Ashley Martin was one of the first students to weigh in on a forum on immigration and debt at Long Beach High School on Thursday.
Martin and 11 other students were in one classroom participating in Hofstra University’s Deliberative Democracy Project, which has been holding community forums across Long Island in high schools, middle schools and at the university to engage citizens in discussions on major issues facing the United States.
"Certain people believe that immigrants are helping the economy and others feel they're taking jobs away from Americans," said Martin, 17, a senior at the high school. "We're discussing the issues and it's not like a debate, which I like. No one is judging us. I learned today that we're not going to solve any issues [right now]. It's going to take time for the country to reach common ground, which may never happen.”
Fifty students who take the International Baccalaureate history of the Americas class at the school broke up into three groups to participate in the national issues forums, in advance of next week’s State of the Union address. Hofstra’s Center of Civic Engagement has held nearly 100 town hall meeting-style forums since last spring on issues facing the nation such as immigration, debt and education.

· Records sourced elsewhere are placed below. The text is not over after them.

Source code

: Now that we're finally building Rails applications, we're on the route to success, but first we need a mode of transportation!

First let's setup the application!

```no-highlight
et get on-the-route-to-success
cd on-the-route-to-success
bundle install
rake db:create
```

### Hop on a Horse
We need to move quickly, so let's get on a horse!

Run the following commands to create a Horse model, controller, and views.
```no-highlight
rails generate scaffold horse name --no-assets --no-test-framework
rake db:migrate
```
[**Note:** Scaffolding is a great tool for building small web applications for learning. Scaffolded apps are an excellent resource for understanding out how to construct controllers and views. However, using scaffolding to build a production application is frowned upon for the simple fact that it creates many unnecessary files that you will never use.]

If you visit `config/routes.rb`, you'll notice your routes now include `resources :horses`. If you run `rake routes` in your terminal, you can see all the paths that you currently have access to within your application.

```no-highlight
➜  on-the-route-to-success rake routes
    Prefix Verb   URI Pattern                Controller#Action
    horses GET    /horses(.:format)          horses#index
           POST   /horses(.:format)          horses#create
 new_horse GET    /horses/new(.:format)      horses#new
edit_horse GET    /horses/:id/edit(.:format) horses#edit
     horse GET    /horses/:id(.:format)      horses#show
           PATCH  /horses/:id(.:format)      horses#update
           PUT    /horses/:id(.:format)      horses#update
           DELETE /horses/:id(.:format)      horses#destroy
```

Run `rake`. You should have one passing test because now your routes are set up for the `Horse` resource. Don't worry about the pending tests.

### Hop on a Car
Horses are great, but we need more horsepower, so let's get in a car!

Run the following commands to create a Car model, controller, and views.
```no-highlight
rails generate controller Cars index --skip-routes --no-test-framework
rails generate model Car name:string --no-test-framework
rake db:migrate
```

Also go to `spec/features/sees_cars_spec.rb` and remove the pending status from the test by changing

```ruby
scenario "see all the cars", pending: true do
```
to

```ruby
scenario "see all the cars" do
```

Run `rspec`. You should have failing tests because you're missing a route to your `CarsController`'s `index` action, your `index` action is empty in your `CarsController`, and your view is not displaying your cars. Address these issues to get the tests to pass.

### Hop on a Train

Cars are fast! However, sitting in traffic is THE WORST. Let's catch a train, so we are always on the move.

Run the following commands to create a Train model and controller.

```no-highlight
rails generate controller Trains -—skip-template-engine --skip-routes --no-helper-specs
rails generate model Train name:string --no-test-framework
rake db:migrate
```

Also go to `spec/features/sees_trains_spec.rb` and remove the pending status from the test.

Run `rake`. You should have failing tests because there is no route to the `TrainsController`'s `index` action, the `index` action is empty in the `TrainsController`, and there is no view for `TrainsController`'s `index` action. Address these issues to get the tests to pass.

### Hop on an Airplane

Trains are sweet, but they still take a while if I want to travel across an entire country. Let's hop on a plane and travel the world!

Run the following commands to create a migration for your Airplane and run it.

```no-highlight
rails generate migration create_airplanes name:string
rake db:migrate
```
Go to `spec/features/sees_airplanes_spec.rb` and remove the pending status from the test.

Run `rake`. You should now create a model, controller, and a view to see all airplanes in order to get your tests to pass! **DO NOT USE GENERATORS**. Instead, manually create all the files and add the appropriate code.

Etana Jacobi, a trained moderator with the center, prompted students to weigh carefully the pros and cons of certain policies and make their own informed judgments on, in this case, immigration and debt, while promoting civic literacy.
Jacobi said one of the points her group of students was in favor of was reducing the corporate tax rate as an incentive to promoting manufacturing, stem education, and research and development. Students also favored the idea of reforming Social Security and Medicare.
"They were very interested in the conversation on debt because they know that one day they're going to have to pay for it," said recent Hofstra graduate and Westbury native Jacobi, 22. "It's going to affect their futures and by the end of the discussion they felt more invested."
During the immigration portion, Jacobi found that many students were split on the issues, but found common ground with acquiring green cards, securing borders and racial profiling.
"Many like the idea of student visas as long as they look for jobs in the U.S. after college and pay into the system," Jacobi said. "And they favor securing the borders and keeping track of who lives here and they are definitely uncomfortable with racial profiling."
Ethan Sukonik's parents moved from Moscow to the United States about 30 years ago, so he found the immigration discussion enlightening.
"I'm split on many of the issues," said Sukonik, 17, a senior at the high school. "On one hand, I want to embrace refugees coming into our country, but it's also my ethical responsibility to care about the people who already live in this country and protect their interests."
As for the debt portion, Sukonik said talking about this subject with anyone is not easy.
"Honestly, it's what everyone tries not to talk about. It's like the rain cloud over all our heads," he said. "But we need to talk about it. It affects us all no matter where we live."
Andrew Smith, the high school’s International Baccalaureate coordinator and teacher of history of the Americas, said the goal is to bring national issues that are discussed by Congress to the students in a nonpartisan way.
"Often times, we don't get a chance to really discuss real life issues in class,” said Smith, 40, of Long Beach. “And this is their chance to be exposed to those issues that will affect their futures.”